1. Aux termes de l'article 20 de la loi visée ci-dessus du 10 juillet 1991 : " Dans les cas d'urgence, sous réserve de l'application des règles relatives aux commissions ou désignations d'office, l'admission provisoire à l'aide juridictionnelle peut être prononcée par la juridiction compétente ou son président. / () ". Dans les circonstances de l'espèce, il y a lieu d'accorder, en application des dispositions précitées, l'admission provisoire de la requérante à l'aide juridictionnelle, sans préjuger de la décision finale qui sera prise par le bureau d'aide juridictionnelle.

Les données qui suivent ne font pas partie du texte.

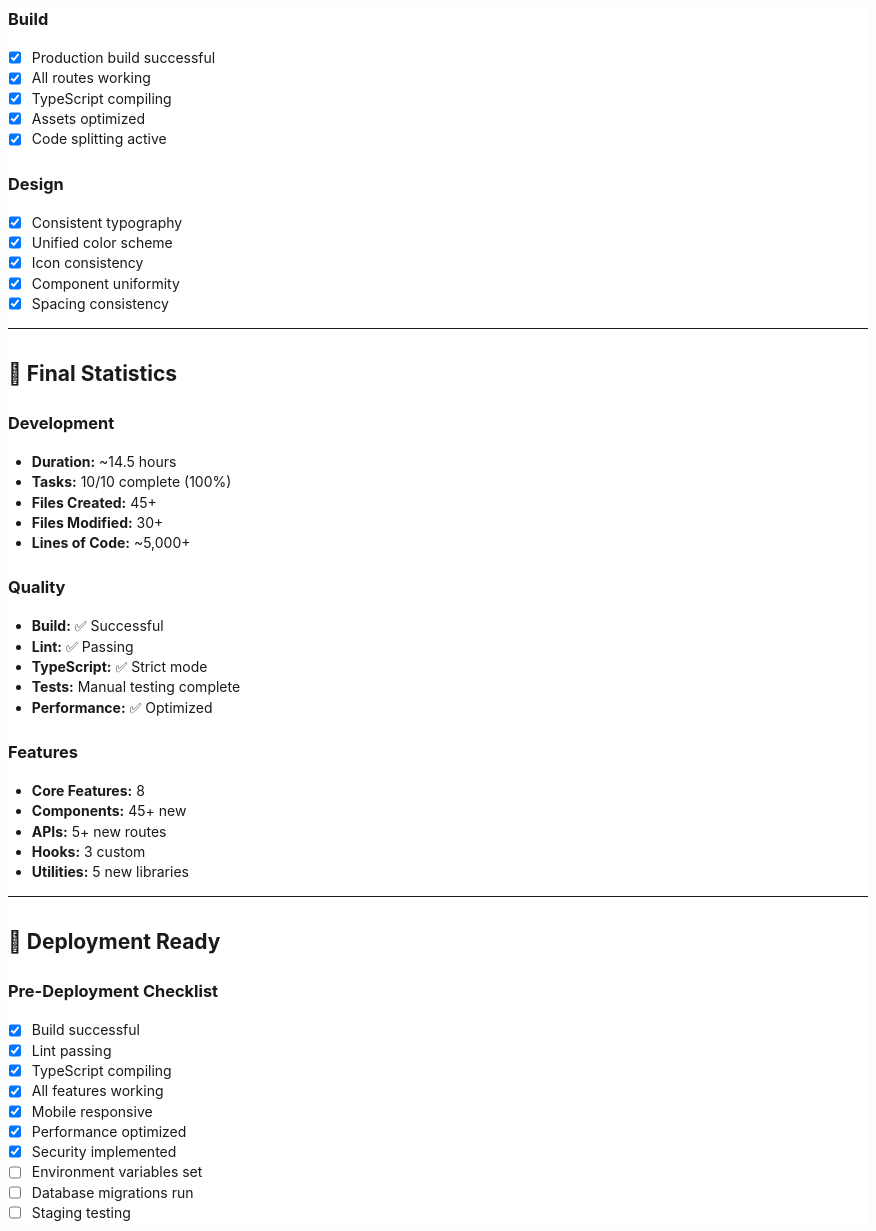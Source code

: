 ### Build
- [x] Production build successful
- [x] All routes working
- [x] TypeScript compiling
- [x] Assets optimized
- [x] Code splitting active

### Design
- [x] Consistent typography
- [x] Unified color scheme
- [x] Icon consistency
- [x] Component uniformity
- [x] Spacing consistency

---

## 🎉 Final Statistics

### Development
- **Duration:** ~14.5 hours
- **Tasks:** 10/10 complete (100%)
- **Files Created:** 45+
- **Files Modified:** 30+
- **Lines of Code:** ~5,000+

### Quality
- **Build:** ✅ Successful
- **Lint:** ✅ Passing
- **TypeScript:** ✅ Strict mode
- **Tests:** Manual testing complete
- **Performance:** ✅ Optimized

### Features
- **Core Features:** 8
- **Components:** 45+ new
- **APIs:** 5+ new routes
- **Hooks:** 3 custom
- **Utilities:** 5 new libraries

---

## 🚀 Deployment Ready

### Pre-Deployment Checklist
- [x] Build successful
- [x] Lint passing
- [x] TypeScript compiling
- [x] All features working
- [x] Mobile responsive
- [x] Performance optimized
- [x] Security implemented
- [ ] Environment variables set
- [ ] Database migrations run
- [ ] Staging testing
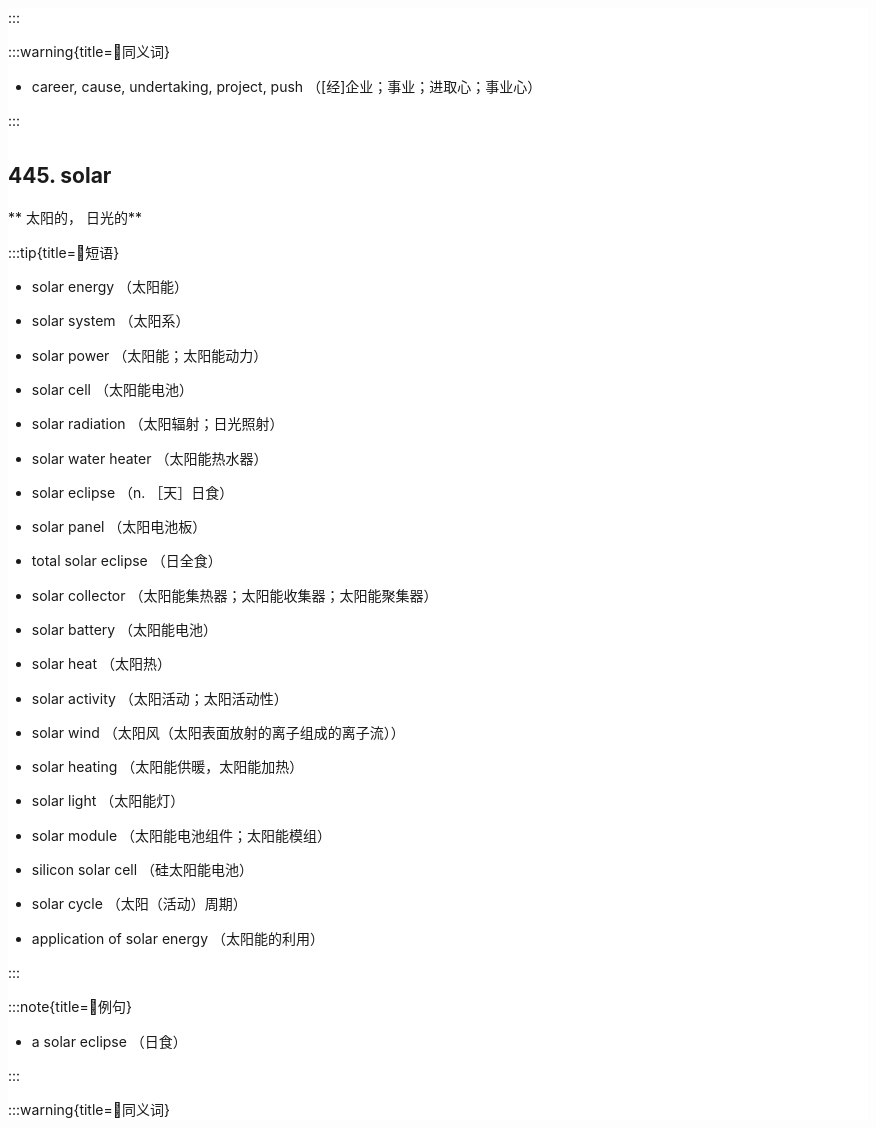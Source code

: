 :::

:::warning{title=🤔同义词}

- career, cause, undertaking, project, push （[经]企业；事业；进取心；事业心）

:::


## 445. solar

** 太阳的， 日光的**

:::tip{title=🤩短语}

- solar energy （太阳能）

- solar system （太阳系）

- solar power （太阳能；太阳能动力）

- solar cell （太阳能电池）

- solar radiation （太阳辐射；日光照射）

- solar water heater （太阳能热水器）

- solar eclipse （n. ［天］日食）

- solar panel （太阳电池板）

- total solar eclipse （日全食）

- solar collector （太阳能集热器；太阳能收集器；太阳能聚集器）

- solar battery （太阳能电池）

- solar heat （太阳热）

- solar activity （太阳活动；太阳活动性）

- solar wind （太阳风（太阳表面放射的离子组成的离子流））

- solar heating （太阳能供暖，太阳能加热）

- solar light （太阳能灯）

- solar module （太阳能电池组件；太阳能模组）

- silicon solar cell （硅太阳能电池）

- solar cycle （太阳（活动）周期）

- application of solar energy （太阳能的利用）

:::

:::note{title=🎤例句}

- a solar eclipse （日食）

:::

:::warning{title=🤔同义词}
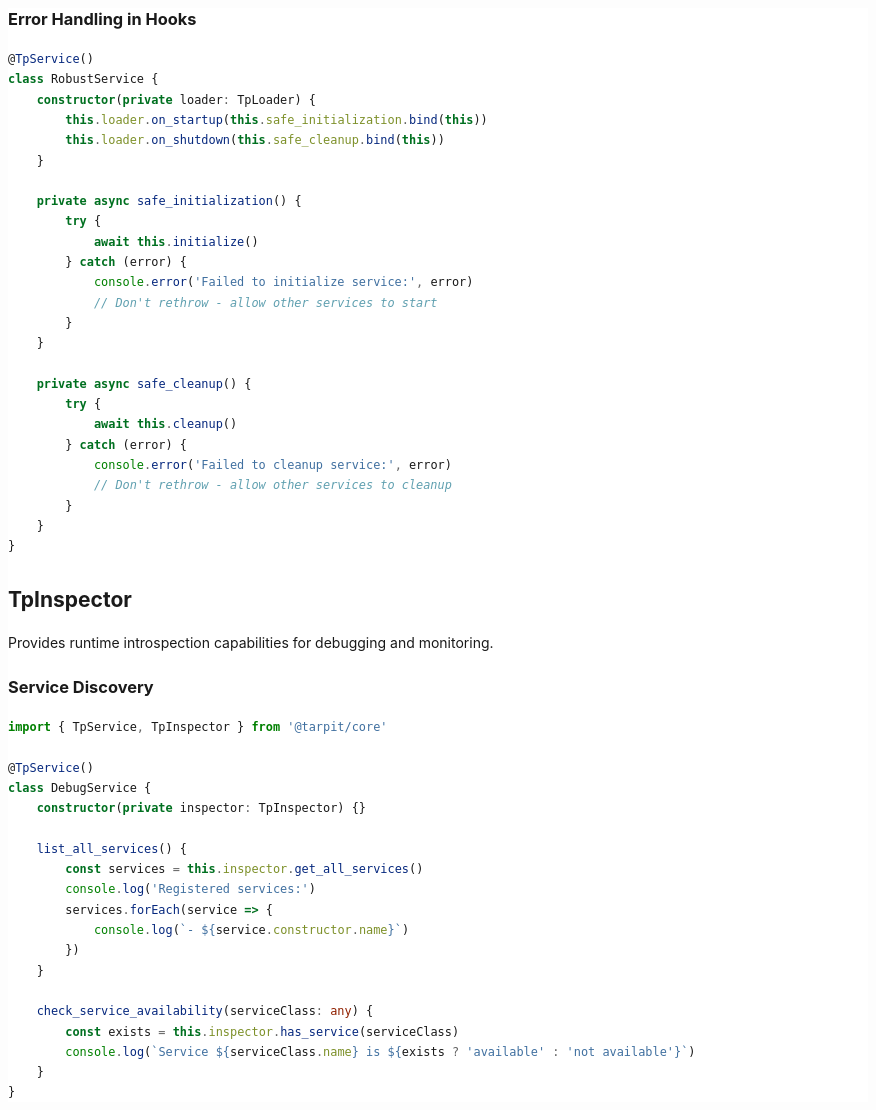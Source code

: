 ### Error Handling in Hooks

```typescript
@TpService()
class RobustService {
    constructor(private loader: TpLoader) {
        this.loader.on_startup(this.safe_initialization.bind(this))
        this.loader.on_shutdown(this.safe_cleanup.bind(this))
    }
    
    private async safe_initialization() {
        try {
            await this.initialize()
        } catch (error) {
            console.error('Failed to initialize service:', error)
            // Don't rethrow - allow other services to start
        }
    }
    
    private async safe_cleanup() {
        try {
            await this.cleanup()
        } catch (error) {
            console.error('Failed to cleanup service:', error)
            // Don't rethrow - allow other services to cleanup
        }
    }
}
```

## TpInspector

Provides runtime introspection capabilities for debugging and monitoring.

### Service Discovery

```typescript
import { TpService, TpInspector } from '@tarpit/core'

@TpService()
class DebugService {
    constructor(private inspector: TpInspector) {}
    
    list_all_services() {
        const services = this.inspector.get_all_services()
        console.log('Registered services:')
        services.forEach(service => {
            console.log(`- ${service.constructor.name}`)
        })
    }
    
    check_service_availability(serviceClass: any) {
        const exists = this.inspector.has_service(serviceClass)
        console.log(`Service ${serviceClass.name} is ${exists ? 'available' : 'not available'}`)
    }
}
```
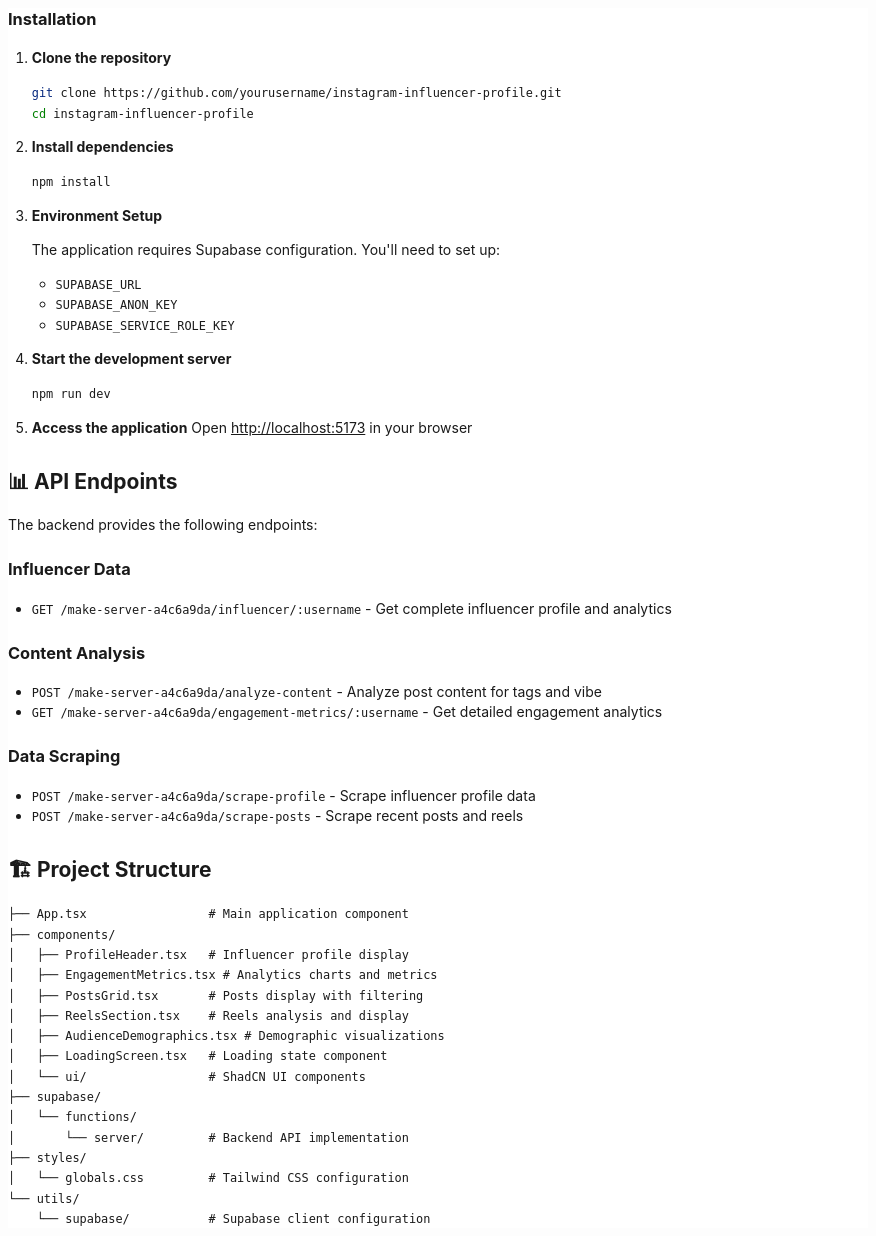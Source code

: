 ### Installation

1. **Clone the repository**
   ```bash
   git clone https://github.com/yourusername/instagram-influencer-profile.git
   cd instagram-influencer-profile
   ```

2. **Install dependencies**
   ```bash
   npm install
   ```

3. **Environment Setup**
   
   The application requires Supabase configuration. You'll need to set up:
   - `SUPABASE_URL`
   - `SUPABASE_ANON_KEY`
   - `SUPABASE_SERVICE_ROLE_KEY`

4. **Start the development server**
   ```bash
   npm run dev
   ```

5. **Access the application**
   Open [http://localhost:5173](http://localhost:5173) in your browser

## 📊 API Endpoints

The backend provides the following endpoints:

### Influencer Data
- `GET /make-server-a4c6a9da/influencer/:username` - Get complete influencer profile and analytics

### Content Analysis
- `POST /make-server-a4c6a9da/analyze-content` - Analyze post content for tags and vibe
- `GET /make-server-a4c6a9da/engagement-metrics/:username` - Get detailed engagement analytics

### Data Scraping
- `POST /make-server-a4c6a9da/scrape-profile` - Scrape influencer profile data
- `POST /make-server-a4c6a9da/scrape-posts` - Scrape recent posts and reels

## 🏗️ Project Structure

```
├── App.tsx                 # Main application component
├── components/
│   ├── ProfileHeader.tsx   # Influencer profile display
│   ├── EngagementMetrics.tsx # Analytics charts and metrics
│   ├── PostsGrid.tsx       # Posts display with filtering
│   ├── ReelsSection.tsx    # Reels analysis and display
│   ├── AudienceDemographics.tsx # Demographic visualizations
│   ├── LoadingScreen.tsx   # Loading state component
│   └── ui/                 # ShadCN UI components
├── supabase/
│   └── functions/
│       └── server/         # Backend API implementation
├── styles/
│   └── globals.css         # Tailwind CSS configuration
└── utils/
    └── supabase/           # Supabase client configuration
```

2. Aux termes de l'article L. 521-3 du code de justice administrative : " En cas d'urgence et sur simple requête qui sera recevable même en l'absence de décision administrative préalable, le juge des référés peut ordonner toutes autres mesures utiles sans faire obstacle à l'exécution d'aucune décision ". Le juge des référés peut, dans le cadre de son office, donner acte d'un désistement ou constater un non-lieu.

3. Il résulte de l'instruction qu'en cours d'instance la préfète du Rhône a convoqué la requérante en préfecture, le 31 décembre 2024, en vue du dépôt de sa demande de titre de séjour. Par suite, les conclusions tendant à ce qu'il soit enjoint à la préfète de fixer un tel rendez-vous ont perdu leur objet et il n'y a plus lieu d'y statuer.

4. Il n'y a pas lieu, dans les circonstances de l'espèce, de faire droit aux conclusions présentées par Mme B épouse C sur le fondement de l'article L. 761-1 du code de justice administrative.

O R D O N N E :

Article 1er : Mme B épouse C est admise au bénéfice de l'aide juridictionnelle à titre provisoire.

Article 2 : Il n'y a pas lieu de statuer sur les conclusions de la requête tendant à ce qu'il soit enjoint à la préfète du Rhône de fixer un rendez-vous à Mme B épouse C.

Article 3 : Le surplus des conclusions de la requête est rejeté.

Article 4 : La présente ordonnance sera notifiée à Mme A B épouse C et à la préfète du Rhône.

Fait à Lyon, le 15 novembre 2024.

La juge des référés,

Caroline Rizzato

La République mande et ordonne à la préfète du Rhône en ce qui la concerne ou à tous commissaires de justice à ce requis en ce qui concerne les voies de droit commun contre les parties privées, de pourvoir à l'exécution de la présente décision.